Exactly the lines from the start of the data through the line containing "della sua decisione." should be output, with both ends kept and nothing added.

# # # #

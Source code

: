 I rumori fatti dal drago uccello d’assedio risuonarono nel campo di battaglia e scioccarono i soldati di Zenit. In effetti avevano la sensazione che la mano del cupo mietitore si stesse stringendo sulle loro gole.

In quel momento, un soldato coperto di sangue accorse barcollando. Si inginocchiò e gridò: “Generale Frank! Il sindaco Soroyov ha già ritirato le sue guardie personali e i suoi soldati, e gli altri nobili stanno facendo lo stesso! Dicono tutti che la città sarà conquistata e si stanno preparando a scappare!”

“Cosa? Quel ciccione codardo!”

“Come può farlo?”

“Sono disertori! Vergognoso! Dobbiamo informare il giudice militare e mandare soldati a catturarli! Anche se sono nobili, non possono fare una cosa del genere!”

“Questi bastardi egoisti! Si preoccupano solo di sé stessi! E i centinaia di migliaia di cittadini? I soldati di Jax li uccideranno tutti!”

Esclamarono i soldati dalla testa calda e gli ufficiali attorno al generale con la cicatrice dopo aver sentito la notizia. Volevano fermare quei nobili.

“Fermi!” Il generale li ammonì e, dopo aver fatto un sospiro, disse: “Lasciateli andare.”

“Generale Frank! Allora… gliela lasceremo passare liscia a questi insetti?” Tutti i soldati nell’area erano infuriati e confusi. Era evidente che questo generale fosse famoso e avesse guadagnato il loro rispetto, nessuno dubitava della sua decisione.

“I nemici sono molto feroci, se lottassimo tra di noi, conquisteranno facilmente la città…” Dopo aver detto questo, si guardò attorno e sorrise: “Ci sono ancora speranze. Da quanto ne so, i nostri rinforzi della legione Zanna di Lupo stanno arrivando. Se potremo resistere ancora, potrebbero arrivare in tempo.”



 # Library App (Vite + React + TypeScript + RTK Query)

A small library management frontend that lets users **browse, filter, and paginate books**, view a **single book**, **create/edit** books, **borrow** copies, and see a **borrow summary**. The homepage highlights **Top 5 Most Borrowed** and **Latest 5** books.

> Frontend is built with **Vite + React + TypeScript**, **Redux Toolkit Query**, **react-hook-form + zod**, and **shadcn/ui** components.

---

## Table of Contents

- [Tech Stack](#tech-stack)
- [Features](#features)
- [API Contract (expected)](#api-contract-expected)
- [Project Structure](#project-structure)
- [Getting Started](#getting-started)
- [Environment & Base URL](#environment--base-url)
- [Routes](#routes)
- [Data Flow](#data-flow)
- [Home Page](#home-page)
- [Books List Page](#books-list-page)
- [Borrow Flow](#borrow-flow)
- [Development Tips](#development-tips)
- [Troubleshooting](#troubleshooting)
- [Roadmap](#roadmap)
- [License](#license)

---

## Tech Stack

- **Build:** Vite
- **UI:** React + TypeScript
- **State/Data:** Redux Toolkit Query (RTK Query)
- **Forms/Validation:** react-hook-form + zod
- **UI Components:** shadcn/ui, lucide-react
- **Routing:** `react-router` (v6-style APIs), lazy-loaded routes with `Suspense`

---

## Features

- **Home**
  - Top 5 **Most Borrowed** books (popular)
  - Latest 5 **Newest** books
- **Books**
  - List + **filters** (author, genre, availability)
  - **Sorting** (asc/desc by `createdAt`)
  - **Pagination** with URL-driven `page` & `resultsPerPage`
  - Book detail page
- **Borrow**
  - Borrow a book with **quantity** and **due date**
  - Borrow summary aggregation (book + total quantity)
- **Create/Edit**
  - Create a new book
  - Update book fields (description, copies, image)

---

# # # #

▶ Problem solution:
Source code

: I rumori fatti dal drago uccello d’assedio risuonarono nel campo di battaglia e scioccarono i soldati di Zenit. In effetti avevano la sensazione che la mano del cupo mietitore si stesse stringendo sulle loro gole.

In quel momento, un soldato coperto di sangue accorse barcollando. Si inginocchiò e gridò: “Generale Frank! Il sindaco Soroyov ha già ritirato le sue guardie personali e i suoi soldati, e gli altri nobili stanno facendo lo stesso! Dicono tutti che la città sarà conquistata e si stanno preparando a scappare!”

“Cosa? Quel ciccione codardo!”

“Come può farlo?”

“Sono disertori! Vergognoso! Dobbiamo informare il giudice militare e mandare soldati a catturarli! Anche se sono nobili, non possono fare una cosa del genere!”

“Questi bastardi egoisti! Si preoccupano solo di sé stessi! E i centinaia di migliaia di cittadini? I soldati di Jax li uccideranno tutti!”

Esclamarono i soldati dalla testa calda e gli ufficiali attorno al generale con la cicatrice dopo aver sentito la notizia. Volevano fermare quei nobili.

“Fermi!” Il generale li ammonì e, dopo aver fatto un sospiro, disse: “Lasciateli andare.”

“Generale Frank! Allora… gliela lasceremo passare liscia a questi insetti?” Tutti i soldati nell’area erano infuriati e confusi. Era evidente che questo generale fosse famoso e avesse guadagnato il loro rispetto, nessuno dubitava della sua decisione.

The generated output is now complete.